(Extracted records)
────
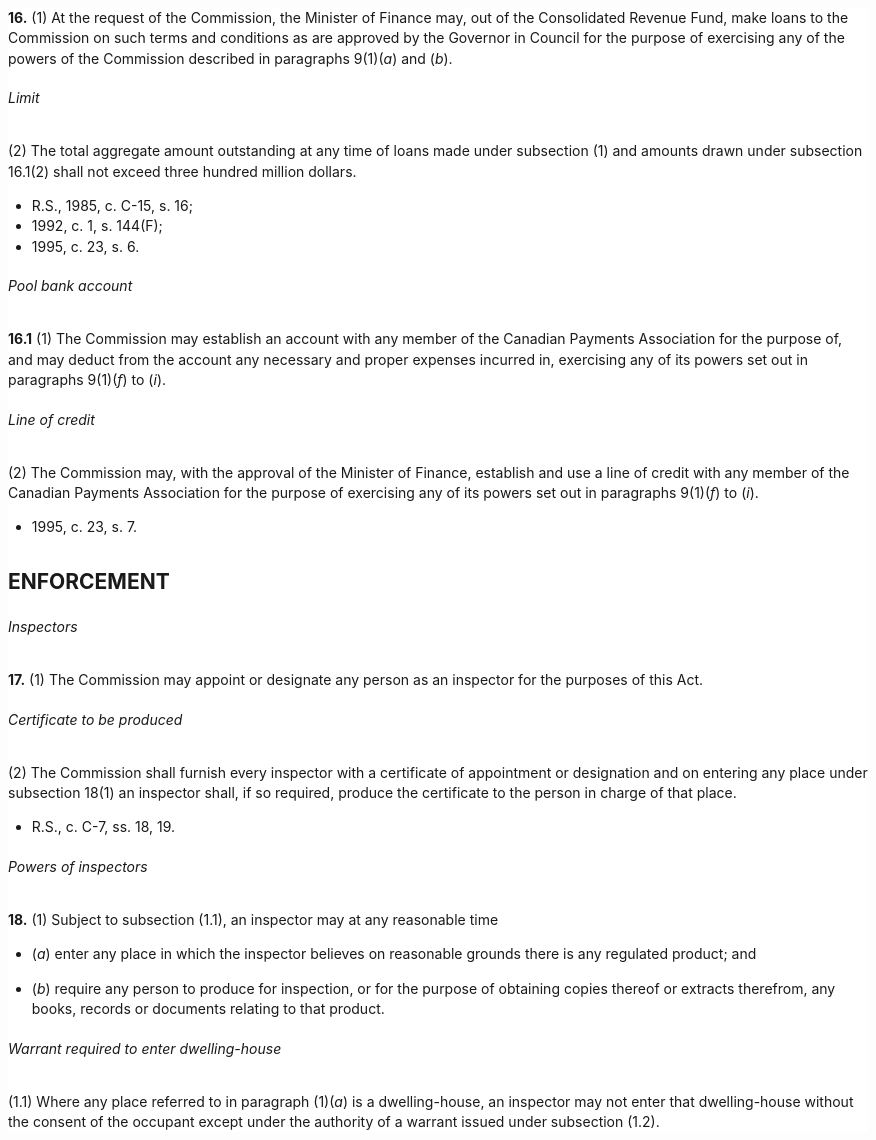 **16.** (1) At the request of the Commission, the Minister of Finance may, out of the Consolidated Revenue Fund, make loans to the Commission on such terms and conditions as are approved by the Governor in Council for the purpose of exercising any of the powers of the Commission described in paragraphs 9(1)(_a_) and (_b_).

###### Limit

(2) The total aggregate amount outstanding at any time of loans made under subsection (1) and amounts drawn under subsection 16.1(2) shall not exceed three hundred million dollars.

  * R.S., 1985, c. C-15, s. 16;
  * 1992, c. 1, s. 144(F);
  * 1995, c. 23, s. 6.

###### Pool bank account

**16.1** (1) The Commission may establish an account with any member of the Canadian Payments Association for the purpose of, and may deduct from the account any necessary and proper expenses incurred in, exercising any of its powers set out in paragraphs 9(1)(_f_) to (_i_).

###### Line of credit

(2) The Commission may, with the approval of the Minister of Finance, establish and use a line of credit with any member of the Canadian Payments Association for the purpose of exercising any of its powers set out in paragraphs 9(1)(_f_) to (_i_).

  * 1995, c. 23, s. 7.

## ENFORCEMENT

###### Inspectors

**17.** (1) The Commission may appoint or designate any person as an inspector for the purposes of this Act.

###### Certificate to be produced

(2) The Commission shall furnish every inspector with a certificate of appointment or designation and on entering any place under subsection 18(1) an inspector shall, if so required, produce the certificate to the person in charge of that place.

  * R.S., c. C-7, ss. 18, 19.

###### Powers of inspectors

**18.** (1) Subject to subsection (1.1), an inspector may at any reasonable time

  * (_a_) enter any place in which the inspector believes on reasonable grounds there is any regulated product; and

  * (_b_) require any person to produce for inspection, or for the purpose of obtaining copies thereof or extracts therefrom, any books, records or documents relating to that product.

###### Warrant required to enter dwelling-house

(1.1) Where any place referred to in paragraph (1)(_a_) is a dwelling-house, an inspector may not enter that dwelling-house without the consent of the occupant except under the authority of a warrant issued under subsection (1.2).
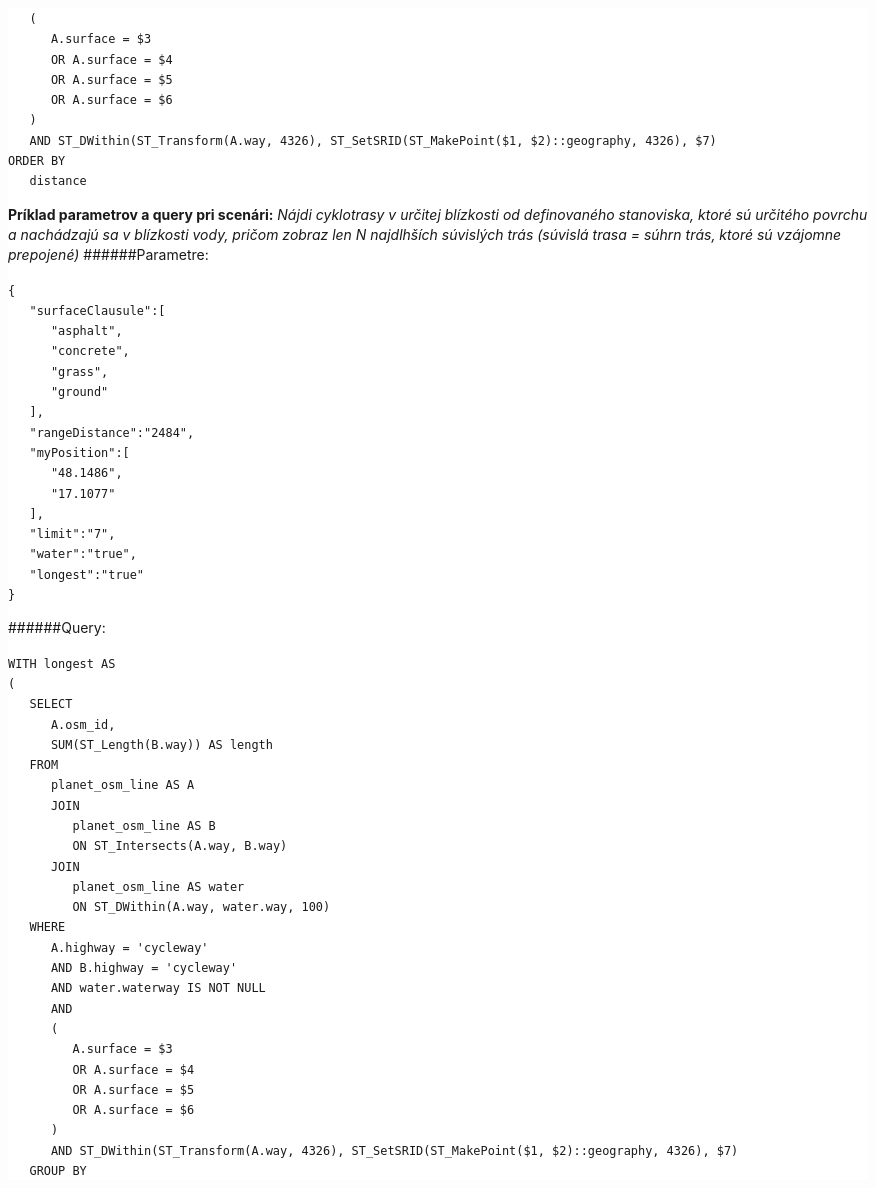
 ```
   (
      A.surface = $3 
      OR A.surface = $4 
      OR A.surface = $5 
      OR A.surface = $6
   )
   AND ST_DWithin(ST_Transform(A.way, 4326), ST_SetSRID(ST_MakePoint($1, $2)::geography, 4326), $7) 
ORDER BY
   distance
```

**Príklad parametrov a query pri scenári:**
*Nájdi cyklotrasy v určitej blízkosti od definovaného stanoviska, ktoré sú určitého povrchu a nachádzajú sa v blízkosti vody, pričom zobraz len N najdlhších súvislých trás (súvislá trasa = súhrn trás, ktoré sú vzájomne prepojené)*
######Parametre:
```
{  
   "surfaceClausule":[  
      "asphalt",
      "concrete",
      "grass",
      "ground"
   ],
   "rangeDistance":"2484",
   "myPosition":[  
      "48.1486",
      "17.1077"
   ],
   "limit":"7",
   "water":"true",
   "longest":"true"
}
```
######Query:
```
WITH longest AS 
(
   SELECT
      A.osm_id,
      SUM(ST_Length(B.way)) AS length 
   FROM
      planet_osm_line AS A 
      JOIN
         planet_osm_line AS B 
         ON ST_Intersects(A.way, B.way) 
      JOIN
         planet_osm_line AS water 
         ON ST_DWithin(A.way, water.way, 100) 
   WHERE
      A.highway = 'cycleway' 
      AND B.highway = 'cycleway' 
      AND water.waterway IS NOT NULL 
      AND 
      (
         A.surface = $3 
         OR A.surface = $4 
         OR A.surface = $5 
         OR A.surface = $6
      )
      AND ST_DWithin(ST_Transform(A.way, 4326), ST_SetSRID(ST_MakePoint($1, $2)::geography, 4326), $7) 
   GROUP BY
```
────
What to produce:
Wherever a line in the entries above holds "person", copy that line.

Task result:
**17.** (1) The Commission may appoint or designate any person as an inspector for the purposes of this Act.
(2) The Commission shall furnish every inspector with a certificate of appointment or designation and on entering any place under subsection 18(1) an inspector shall, if so required, produce the certificate to the person in charge of that place.
  * (_b_) require any person to produce for inspection, or for the purpose of obtaining copies thereof or extracts therefrom, any books, records or documents relating to that product.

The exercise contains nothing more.